The caseworkers at PDG Rehabilitation Services in Glen Burnie, Maryland, used to drive to a central office every morning to pick up their case files, then filled out forms with a pen as they visited clients throughout the day. At the end of each day they would return to the office to enter that data into a centralized computer system, or hand their forms off to someone else to enter.

“That became less and less efficient as the agency grew from 30 clients to more than 300,” recalls Sondra Tranen, executive director of PDG, which provides psychiatric and vocational rehabilitation services.

First, Tranen notes that the process was not HIPAA-compliant, with files in loose folders in caseworkers' cars. Second, there was not an easy way to make good use of caseworkers' time when there were cancellations or no-shows.

But much has changed since PDG introduced handheld devices using wireless technology four years ago. Now the agency's data, case files, and forms can be accessed wirelessly by staff from their handheld devices or laptops using Windows Mobile software.

PDG's managers can schedule the 28 field workers' days ahead of time and send them case files electronically, and documenting visits is more efficient. “The caseworker signs it, the patient signs it, and then it is sent wirelessly and gets queued up for billing,” Tranen explains. “I can batch and send our claims in two minutes. It used to take a whole day for a tech person to round them all up and send them off.”

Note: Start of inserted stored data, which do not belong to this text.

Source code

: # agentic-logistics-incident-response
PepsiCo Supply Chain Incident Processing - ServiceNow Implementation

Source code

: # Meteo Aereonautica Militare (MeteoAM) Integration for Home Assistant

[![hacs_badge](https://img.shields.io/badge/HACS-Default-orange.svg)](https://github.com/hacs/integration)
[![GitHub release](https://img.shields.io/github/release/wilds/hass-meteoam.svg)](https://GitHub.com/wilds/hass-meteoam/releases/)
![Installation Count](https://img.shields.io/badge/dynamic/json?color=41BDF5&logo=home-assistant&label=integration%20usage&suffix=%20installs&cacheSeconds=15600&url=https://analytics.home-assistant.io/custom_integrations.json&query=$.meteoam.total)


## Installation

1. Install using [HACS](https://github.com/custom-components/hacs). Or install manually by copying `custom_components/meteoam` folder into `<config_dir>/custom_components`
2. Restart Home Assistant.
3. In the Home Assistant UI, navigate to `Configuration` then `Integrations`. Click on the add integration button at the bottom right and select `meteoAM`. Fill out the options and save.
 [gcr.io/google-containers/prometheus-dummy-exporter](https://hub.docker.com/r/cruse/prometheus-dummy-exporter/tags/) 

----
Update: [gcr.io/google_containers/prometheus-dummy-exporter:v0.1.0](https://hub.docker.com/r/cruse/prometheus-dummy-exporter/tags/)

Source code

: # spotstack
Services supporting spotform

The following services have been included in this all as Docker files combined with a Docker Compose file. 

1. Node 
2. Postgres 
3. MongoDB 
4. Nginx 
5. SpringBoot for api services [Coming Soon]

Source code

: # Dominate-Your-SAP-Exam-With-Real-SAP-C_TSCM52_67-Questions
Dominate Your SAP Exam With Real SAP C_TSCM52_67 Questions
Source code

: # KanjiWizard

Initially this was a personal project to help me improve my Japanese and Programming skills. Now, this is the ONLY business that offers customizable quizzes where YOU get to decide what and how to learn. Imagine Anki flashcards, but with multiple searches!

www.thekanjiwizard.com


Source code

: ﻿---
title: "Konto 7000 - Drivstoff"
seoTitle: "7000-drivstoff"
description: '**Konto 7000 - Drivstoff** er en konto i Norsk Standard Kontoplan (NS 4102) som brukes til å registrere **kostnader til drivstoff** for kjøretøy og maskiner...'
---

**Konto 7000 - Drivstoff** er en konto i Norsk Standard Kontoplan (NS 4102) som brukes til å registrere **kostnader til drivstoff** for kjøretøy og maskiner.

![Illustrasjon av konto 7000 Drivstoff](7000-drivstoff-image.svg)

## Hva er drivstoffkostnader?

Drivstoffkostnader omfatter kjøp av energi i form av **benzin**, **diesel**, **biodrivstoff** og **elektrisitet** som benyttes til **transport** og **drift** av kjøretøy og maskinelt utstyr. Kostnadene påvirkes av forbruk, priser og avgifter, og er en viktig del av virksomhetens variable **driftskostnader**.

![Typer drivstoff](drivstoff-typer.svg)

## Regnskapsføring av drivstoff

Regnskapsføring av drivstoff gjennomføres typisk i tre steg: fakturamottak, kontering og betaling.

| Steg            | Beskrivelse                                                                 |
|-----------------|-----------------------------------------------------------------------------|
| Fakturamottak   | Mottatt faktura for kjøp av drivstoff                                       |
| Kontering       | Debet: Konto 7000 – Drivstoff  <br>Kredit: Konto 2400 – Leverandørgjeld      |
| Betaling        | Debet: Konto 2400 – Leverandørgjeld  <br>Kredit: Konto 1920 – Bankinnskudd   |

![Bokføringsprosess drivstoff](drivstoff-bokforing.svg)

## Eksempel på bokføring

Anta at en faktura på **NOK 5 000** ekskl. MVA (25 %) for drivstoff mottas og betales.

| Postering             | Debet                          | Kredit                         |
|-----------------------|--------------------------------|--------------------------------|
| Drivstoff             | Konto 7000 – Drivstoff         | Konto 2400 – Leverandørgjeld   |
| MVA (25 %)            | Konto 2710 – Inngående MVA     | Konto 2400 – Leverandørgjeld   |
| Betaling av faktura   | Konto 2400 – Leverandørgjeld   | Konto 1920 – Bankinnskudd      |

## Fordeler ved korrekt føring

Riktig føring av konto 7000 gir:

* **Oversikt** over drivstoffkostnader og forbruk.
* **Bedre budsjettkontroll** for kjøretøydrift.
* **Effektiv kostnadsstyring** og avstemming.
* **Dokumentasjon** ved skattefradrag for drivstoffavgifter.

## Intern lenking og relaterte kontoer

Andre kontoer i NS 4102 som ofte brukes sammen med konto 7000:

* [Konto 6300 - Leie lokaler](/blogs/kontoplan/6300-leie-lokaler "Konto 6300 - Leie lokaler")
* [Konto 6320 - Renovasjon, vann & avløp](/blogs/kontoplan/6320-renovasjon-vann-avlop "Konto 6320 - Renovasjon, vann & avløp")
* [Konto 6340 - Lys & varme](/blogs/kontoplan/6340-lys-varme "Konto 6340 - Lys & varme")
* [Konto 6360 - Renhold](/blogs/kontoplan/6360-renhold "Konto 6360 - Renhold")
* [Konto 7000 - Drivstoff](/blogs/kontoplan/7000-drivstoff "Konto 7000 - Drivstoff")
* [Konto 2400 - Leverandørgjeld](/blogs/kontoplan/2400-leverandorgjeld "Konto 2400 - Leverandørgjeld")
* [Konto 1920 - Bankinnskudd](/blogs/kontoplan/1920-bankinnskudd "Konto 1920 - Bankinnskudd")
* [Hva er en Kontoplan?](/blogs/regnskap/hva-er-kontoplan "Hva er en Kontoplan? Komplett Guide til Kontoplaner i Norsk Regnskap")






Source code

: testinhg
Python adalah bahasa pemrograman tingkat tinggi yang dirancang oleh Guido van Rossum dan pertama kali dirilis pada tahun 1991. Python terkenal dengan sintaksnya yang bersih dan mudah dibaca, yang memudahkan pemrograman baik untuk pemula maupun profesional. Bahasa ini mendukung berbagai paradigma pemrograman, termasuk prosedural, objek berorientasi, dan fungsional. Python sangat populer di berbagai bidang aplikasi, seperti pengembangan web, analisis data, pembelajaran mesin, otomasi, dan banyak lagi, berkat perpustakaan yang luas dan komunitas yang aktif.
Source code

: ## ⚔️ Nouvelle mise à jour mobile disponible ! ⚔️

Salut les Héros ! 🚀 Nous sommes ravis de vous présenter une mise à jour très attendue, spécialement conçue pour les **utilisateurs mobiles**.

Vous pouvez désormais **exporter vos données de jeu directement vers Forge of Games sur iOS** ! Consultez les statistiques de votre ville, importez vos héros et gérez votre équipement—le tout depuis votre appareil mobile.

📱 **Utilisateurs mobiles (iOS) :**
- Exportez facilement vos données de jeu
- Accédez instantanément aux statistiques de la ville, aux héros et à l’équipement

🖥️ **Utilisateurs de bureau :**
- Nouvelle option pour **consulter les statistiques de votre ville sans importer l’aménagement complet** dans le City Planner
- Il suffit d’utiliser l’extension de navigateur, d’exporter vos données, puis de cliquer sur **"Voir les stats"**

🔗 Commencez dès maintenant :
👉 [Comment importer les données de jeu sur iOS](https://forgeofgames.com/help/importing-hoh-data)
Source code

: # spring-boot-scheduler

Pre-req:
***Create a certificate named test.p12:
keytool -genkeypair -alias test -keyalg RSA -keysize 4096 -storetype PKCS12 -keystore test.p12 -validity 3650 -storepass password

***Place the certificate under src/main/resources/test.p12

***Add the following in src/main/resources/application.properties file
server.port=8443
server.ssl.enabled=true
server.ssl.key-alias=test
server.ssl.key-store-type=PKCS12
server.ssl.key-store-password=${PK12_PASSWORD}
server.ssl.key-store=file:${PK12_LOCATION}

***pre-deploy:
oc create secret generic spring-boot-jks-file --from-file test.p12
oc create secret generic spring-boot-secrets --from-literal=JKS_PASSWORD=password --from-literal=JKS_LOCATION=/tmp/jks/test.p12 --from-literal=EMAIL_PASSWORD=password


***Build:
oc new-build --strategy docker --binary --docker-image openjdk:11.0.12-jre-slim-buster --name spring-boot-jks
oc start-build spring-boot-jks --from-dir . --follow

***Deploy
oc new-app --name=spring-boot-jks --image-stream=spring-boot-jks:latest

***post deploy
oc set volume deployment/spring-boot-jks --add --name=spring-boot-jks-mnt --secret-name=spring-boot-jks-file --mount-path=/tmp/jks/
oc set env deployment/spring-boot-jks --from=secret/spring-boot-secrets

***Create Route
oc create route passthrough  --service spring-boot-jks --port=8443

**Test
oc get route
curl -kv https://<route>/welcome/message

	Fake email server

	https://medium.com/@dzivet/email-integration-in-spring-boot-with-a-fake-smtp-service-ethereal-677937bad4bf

Wireless devices, such as personal digital assistants (PDAs), and handheld technology are still fairly rare in behavioral healthcare, but they are becoming more common. There's a greater need for mobile solutions because more workers are seeing clients out in the field, says Matt Dorman, CEO of Credible Behavioral Health Software, which helped PDG set up its system. “It just seems logical,” he adds, “but it has taken time for behavioral health players to catch up with the rest of the healthcare field technologically.”

As some payers shift to fee-for-service models, there's also value in getting documentation done the same day, and using handheld devices and laptops in the field makes that easier, explains Dorman.

Dorman also says some of the resistance to learning how to use handhelds comes from older employees less comfortable with technologic change. “A lot of it is cultural, and as we see turnover in personnel, we often see more widespread acceptance,” he says. “And that flows from the top of the organization.” He adds that in surveys done after implementations, his company has found that even those workers who were less tech-friendly initially are pleased. “They would not give up their handhelds,” he says.

In sync with an EMR

North Country Community Mental Health, which serves a six-county area in northern Michigan, has provided caseworkers with laptops for several years. Yet ironically, when the agency started implementing an electronic medical record (EMR) from Netsmart Technologies last year, some of their mobile workers initially saw it as a step backward.

Traditionally, North Country's workers with laptops would type progress notes into a Microsoft Word document, print it when they returned to the office, sign it, and place it in a client's folder, explains Dianne Forster, North Country's information technology director. But with the new EMR software, they couldn't just print their notes; they had to reenter them into the system.

But now, with the vendor's mobile software, their workers can use EMR forms on their laptops in the field, and just synchronize their laptops with the office system when they return. North Country rolled out the mobile solution for testing earlier this year with 10 users and has rolled it out incrementally to 20 more. Fifty caseworkers will eventually use it.

North Country's employees like having access to their caseload on their laptop. “They are dealing with long-term care consumers, people with chronic and persistent mental illness, so they like taking the mental health record with them into the field,” Forster explains. “They can see the progress notes dating back 60 days.”

Forster says the agency researched the possibility of using PDAs or tablet PCs, but they decided users needed a laptop for other tasks such as sending e-mail. “They had to do a lot of typing, and the tablets were better for checking off boxes,” she says. “Plus, I could buy two laptops for what I would have to pay for each tablet.”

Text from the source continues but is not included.